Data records
# # #
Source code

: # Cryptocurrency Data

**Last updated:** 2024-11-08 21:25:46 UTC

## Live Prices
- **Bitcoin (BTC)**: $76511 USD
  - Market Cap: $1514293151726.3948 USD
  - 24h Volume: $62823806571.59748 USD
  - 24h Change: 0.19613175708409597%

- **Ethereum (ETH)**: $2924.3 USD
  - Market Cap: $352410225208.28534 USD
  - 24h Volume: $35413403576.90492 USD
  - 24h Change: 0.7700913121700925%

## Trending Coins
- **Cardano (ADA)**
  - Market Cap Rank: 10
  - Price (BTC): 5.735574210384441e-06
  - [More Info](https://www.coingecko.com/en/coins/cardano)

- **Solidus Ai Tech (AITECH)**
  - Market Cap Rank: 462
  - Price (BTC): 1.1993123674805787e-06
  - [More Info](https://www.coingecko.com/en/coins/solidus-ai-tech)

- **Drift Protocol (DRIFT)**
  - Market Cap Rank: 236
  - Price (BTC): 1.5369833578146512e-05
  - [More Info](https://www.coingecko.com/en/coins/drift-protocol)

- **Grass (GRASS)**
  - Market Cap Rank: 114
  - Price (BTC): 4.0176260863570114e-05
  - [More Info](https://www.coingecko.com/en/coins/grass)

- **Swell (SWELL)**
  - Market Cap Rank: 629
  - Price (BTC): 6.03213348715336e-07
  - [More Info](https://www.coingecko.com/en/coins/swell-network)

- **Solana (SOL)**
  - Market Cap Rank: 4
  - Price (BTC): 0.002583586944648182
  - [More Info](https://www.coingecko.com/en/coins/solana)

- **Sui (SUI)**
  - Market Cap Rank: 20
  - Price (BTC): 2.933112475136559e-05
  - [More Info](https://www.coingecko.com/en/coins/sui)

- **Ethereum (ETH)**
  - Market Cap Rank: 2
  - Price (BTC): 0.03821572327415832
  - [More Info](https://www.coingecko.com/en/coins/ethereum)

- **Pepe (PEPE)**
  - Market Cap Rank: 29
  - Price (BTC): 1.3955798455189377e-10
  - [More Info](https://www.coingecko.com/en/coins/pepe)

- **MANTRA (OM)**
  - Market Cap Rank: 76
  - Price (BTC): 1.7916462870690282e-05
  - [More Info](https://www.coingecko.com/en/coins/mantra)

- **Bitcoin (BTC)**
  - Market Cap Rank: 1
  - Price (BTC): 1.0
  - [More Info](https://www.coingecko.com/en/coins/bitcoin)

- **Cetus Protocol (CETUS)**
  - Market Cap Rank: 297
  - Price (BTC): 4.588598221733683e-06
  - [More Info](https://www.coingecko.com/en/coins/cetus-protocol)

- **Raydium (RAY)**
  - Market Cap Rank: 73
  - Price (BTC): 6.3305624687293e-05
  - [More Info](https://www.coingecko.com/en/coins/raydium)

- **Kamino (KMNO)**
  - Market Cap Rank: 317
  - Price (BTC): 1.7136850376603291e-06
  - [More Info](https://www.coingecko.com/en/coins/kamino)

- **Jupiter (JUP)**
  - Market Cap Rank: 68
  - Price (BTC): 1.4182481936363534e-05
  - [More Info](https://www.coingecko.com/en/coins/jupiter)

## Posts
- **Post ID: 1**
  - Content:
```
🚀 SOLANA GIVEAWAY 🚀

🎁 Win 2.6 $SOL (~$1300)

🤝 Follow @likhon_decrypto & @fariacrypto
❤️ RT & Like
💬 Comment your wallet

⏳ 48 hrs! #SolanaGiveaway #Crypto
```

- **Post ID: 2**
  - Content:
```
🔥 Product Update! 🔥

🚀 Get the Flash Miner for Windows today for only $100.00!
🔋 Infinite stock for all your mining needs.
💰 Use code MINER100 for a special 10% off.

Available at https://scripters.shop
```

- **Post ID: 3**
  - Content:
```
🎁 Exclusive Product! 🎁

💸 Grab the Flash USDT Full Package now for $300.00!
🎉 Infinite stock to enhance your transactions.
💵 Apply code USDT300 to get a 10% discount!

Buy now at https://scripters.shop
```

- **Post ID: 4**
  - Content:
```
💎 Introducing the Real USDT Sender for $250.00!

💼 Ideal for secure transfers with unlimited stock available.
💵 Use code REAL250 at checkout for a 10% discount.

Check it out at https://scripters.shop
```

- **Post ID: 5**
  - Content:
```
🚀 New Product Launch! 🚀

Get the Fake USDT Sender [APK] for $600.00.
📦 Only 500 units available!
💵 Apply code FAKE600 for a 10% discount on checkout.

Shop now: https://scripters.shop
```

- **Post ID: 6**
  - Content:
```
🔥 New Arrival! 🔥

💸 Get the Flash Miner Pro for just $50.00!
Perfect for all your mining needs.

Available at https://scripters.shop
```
# # #
Task requirements - Go through the entries above and report each line with the string "Infinite" in it.

Final answer -
🔋 Infinite stock for all your mining needs.
🎉 Infinite stock to enhance your transactions.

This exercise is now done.